Task details: Repeat every entry in the listing below, exactly.
======== Records ========
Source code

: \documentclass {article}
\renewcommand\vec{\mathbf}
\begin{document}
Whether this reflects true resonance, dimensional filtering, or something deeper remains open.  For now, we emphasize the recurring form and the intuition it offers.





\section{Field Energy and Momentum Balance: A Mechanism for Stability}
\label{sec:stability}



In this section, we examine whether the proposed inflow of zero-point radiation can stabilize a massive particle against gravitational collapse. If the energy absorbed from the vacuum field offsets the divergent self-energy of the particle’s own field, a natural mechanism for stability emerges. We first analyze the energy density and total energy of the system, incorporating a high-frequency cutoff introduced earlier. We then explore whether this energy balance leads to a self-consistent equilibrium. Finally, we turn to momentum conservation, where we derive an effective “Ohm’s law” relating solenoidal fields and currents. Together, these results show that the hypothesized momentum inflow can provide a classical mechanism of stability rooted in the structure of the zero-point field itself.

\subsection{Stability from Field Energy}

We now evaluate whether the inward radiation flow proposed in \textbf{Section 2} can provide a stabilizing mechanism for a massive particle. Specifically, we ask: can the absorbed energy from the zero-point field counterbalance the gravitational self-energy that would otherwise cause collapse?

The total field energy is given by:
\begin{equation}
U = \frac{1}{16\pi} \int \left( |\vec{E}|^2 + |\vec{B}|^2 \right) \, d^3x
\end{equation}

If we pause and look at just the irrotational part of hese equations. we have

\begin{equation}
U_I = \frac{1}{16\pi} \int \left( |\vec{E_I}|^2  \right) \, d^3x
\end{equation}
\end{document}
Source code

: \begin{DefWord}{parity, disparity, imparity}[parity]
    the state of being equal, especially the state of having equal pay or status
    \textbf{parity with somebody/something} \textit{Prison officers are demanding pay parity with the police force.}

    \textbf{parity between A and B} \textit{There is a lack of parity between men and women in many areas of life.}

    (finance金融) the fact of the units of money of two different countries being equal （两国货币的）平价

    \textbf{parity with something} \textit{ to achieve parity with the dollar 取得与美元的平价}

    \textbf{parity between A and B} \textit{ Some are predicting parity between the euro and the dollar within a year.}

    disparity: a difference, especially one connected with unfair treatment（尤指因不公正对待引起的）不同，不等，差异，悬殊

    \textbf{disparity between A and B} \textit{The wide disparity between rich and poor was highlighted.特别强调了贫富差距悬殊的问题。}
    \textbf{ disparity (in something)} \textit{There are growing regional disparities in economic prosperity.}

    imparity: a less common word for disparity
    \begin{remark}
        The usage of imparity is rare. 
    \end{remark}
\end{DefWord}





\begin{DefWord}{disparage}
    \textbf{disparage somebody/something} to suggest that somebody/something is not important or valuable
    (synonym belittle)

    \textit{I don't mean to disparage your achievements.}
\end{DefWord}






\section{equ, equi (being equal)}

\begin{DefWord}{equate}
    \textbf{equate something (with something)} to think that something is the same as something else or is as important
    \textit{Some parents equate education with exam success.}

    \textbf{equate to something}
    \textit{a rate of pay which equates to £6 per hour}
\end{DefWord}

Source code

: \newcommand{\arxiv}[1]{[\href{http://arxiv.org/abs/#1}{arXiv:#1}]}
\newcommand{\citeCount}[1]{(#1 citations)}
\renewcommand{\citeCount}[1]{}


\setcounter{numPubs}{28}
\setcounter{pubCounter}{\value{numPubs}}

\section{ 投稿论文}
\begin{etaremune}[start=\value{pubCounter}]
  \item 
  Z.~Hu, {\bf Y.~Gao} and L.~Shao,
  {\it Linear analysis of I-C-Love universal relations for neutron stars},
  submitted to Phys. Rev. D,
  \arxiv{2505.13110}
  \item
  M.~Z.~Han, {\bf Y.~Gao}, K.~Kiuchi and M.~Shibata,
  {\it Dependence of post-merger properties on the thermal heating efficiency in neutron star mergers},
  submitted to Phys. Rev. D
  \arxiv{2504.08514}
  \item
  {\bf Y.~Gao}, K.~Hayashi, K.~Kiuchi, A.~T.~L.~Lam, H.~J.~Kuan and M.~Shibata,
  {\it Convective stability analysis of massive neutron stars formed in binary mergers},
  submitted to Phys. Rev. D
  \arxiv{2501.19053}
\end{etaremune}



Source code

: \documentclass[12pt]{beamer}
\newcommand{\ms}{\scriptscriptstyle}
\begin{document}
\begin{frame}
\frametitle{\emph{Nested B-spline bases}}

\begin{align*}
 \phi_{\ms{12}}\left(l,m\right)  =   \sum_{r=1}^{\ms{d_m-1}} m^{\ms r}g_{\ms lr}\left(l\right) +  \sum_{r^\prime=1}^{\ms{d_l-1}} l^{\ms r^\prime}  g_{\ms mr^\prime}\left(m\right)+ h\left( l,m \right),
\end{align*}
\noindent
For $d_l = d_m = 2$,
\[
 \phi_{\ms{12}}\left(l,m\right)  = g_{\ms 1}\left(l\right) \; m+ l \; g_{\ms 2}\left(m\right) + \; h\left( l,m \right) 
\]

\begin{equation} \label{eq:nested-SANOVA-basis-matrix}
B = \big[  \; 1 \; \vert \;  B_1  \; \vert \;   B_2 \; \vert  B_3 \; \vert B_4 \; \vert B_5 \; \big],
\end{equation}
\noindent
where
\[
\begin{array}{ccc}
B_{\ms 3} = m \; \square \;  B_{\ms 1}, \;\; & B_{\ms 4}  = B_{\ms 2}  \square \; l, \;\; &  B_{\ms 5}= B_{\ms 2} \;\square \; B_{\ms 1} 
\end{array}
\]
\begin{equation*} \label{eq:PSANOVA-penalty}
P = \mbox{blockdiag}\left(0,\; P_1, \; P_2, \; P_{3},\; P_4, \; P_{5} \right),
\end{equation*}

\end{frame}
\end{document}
========
Output for this task:
Source code

: \documentclass {article}
\renewcommand\vec{\mathbf}
\begin{document}
Whether this reflects true resonance, dimensional filtering, or something deeper remains open.  For now, we emphasize the recurring form and the intuition it offers.





\section{Field Energy and Momentum Balance: A Mechanism for Stability}
\label{sec:stability}



In this section, we examine whether the proposed inflow of zero-point radiation can stabilize a massive particle against gravitational collapse. If the energy absorbed from the vacuum field offsets the divergent self-energy of the particle’s own field, a natural mechanism for stability emerges. We first analyze the energy density and total energy of the system, incorporating a high-frequency cutoff introduced earlier. We then explore whether this energy balance leads to a self-consistent equilibrium. Finally, we turn to momentum conservation, where we derive an effective “Ohm’s law” relating solenoidal fields and currents. Together, these results show that the hypothesized momentum inflow can provide a classical mechanism of stability rooted in the structure of the zero-point field itself.

\subsection{Stability from Field Energy}

We now evaluate whether the inward radiation flow proposed in \textbf{Section 2} can provide a stabilizing mechanism for a massive particle. Specifically, we ask: can the absorbed energy from the zero-point field counterbalance the gravitational self-energy that would otherwise cause collapse?

The total field energy is given by:
\begin{equation}
U = \frac{1}{16\pi} \int \left( |\vec{E}|^2 + |\vec{B}|^2 \right) \, d^3x
\end{equation}

If we pause and look at just the irrotational part of hese equations. we have

\begin{equation}
U_I = \frac{1}{16\pi} \int \left( |\vec{E_I}|^2  \right) \, d^3x
\end{equation}
\end{document}
Source code

: \begin{DefWord}{parity, disparity, imparity}[parity]
    the state of being equal, especially the state of having equal pay or status
    \textbf{parity with somebody/something} \textit{Prison officers are demanding pay parity with the police force.}

    \textbf{parity between A and B} \textit{There is a lack of parity between men and women in many areas of life.}

    (finance金融) the fact of the units of money of two different countries being equal （两国货币的）平价

    \textbf{parity with something} \textit{ to achieve parity with the dollar 取得与美元的平价}

    \textbf{parity between A and B} \textit{ Some are predicting parity between the euro and the dollar within a year.}

    disparity: a difference, especially one connected with unfair treatment（尤指因不公正对待引起的）不同，不等，差异，悬殊

    \textbf{disparity between A and B} \textit{The wide disparity between rich and poor was highlighted.特别强调了贫富差距悬殊的问题。}
    \textbf{ disparity (in something)} \textit{There are growing regional disparities in economic prosperity.}

    imparity: a less common word for disparity
    \begin{remark}
        The usage of imparity is rare. 
    \end{remark}
\end{DefWord}





\begin{DefWord}{disparage}
    \textbf{disparage somebody/something} to suggest that somebody/something is not important or valuable
    (synonym belittle)

    \textit{I don't mean to disparage your achievements.}
\end{DefWord}






\section{equ, equi (being equal)}

\begin{DefWord}{equate}
    \textbf{equate something (with something)} to think that something is the same as something else or is as important
    \textit{Some parents equate education with exam success.}

    \textbf{equate to something}
    \textit{a rate of pay which equates to £6 per hour}
\end{DefWord}

Source code

: \newcommand{\arxiv}[1]{[\href{http://arxiv.org/abs/#1}{arXiv:#1}]}
\newcommand{\citeCount}[1]{(#1 citations)}
\renewcommand{\citeCount}[1]{}


\setcounter{numPubs}{28}
\setcounter{pubCounter}{\value{numPubs}}

\section{ 投稿论文}
\begin{etaremune}[start=\value{pubCounter}]
  \item 
  Z.~Hu, {\bf Y.~Gao} and L.~Shao,
  {\it Linear analysis of I-C-Love universal relations for neutron stars},
  submitted to Phys. Rev. D,
  \arxiv{2505.13110}
  \item
  M.~Z.~Han, {\bf Y.~Gao}, K.~Kiuchi and M.~Shibata,
  {\it Dependence of post-merger properties on the thermal heating efficiency in neutron star mergers},
  submitted to Phys. Rev. D
  \arxiv{2504.08514}
  \item
  {\bf Y.~Gao}, K.~Hayashi, K.~Kiuchi, A.~T.~L.~Lam, H.~J.~Kuan and M.~Shibata,
  {\it Convective stability analysis of massive neutron stars formed in binary mergers},
  submitted to Phys. Rev. D
  \arxiv{2501.19053}
\end{etaremune}



Source code

: \documentclass[12pt]{beamer}
\newcommand{\ms}{\scriptscriptstyle}
\begin{document}
\begin{frame}
\frametitle{\emph{Nested B-spline bases}}

\begin{align*}
 \phi_{\ms{12}}\left(l,m\right)  =   \sum_{r=1}^{\ms{d_m-1}} m^{\ms r}g_{\ms lr}\left(l\right) +  \sum_{r^\prime=1}^{\ms{d_l-1}} l^{\ms r^\prime}  g_{\ms mr^\prime}\left(m\right)+ h\left( l,m \right),
\end{align*}
\noindent
For $d_l = d_m = 2$,
\[
 \phi_{\ms{12}}\left(l,m\right)  = g_{\ms 1}\left(l\right) \; m+ l \; g_{\ms 2}\left(m\right) + \; h\left( l,m \right) 
\]

\begin{equation} \label{eq:nested-SANOVA-basis-matrix}
B = \big[  \; 1 \; \vert \;  B_1  \; \vert \;   B_2 \; \vert  B_3 \; \vert B_4 \; \vert B_5 \; \big],
\end{equation}
\noindent
where
\[
\begin{array}{ccc}
B_{\ms 3} = m \; \square \;  B_{\ms 1}, \;\; & B_{\ms 4}  = B_{\ms 2}  \square \; l, \;\; &  B_{\ms 5}= B_{\ms 2} \;\square \; B_{\ms 1} 
\end{array}
\]
\begin{equation*} \label{eq:PSANOVA-penalty}
P = \mbox{blockdiag}\left(0,\; P_1, \; P_2, \; P_{3},\; P_4, \; P_{5} \right),
\end{equation*}

\end{frame}
\end{document}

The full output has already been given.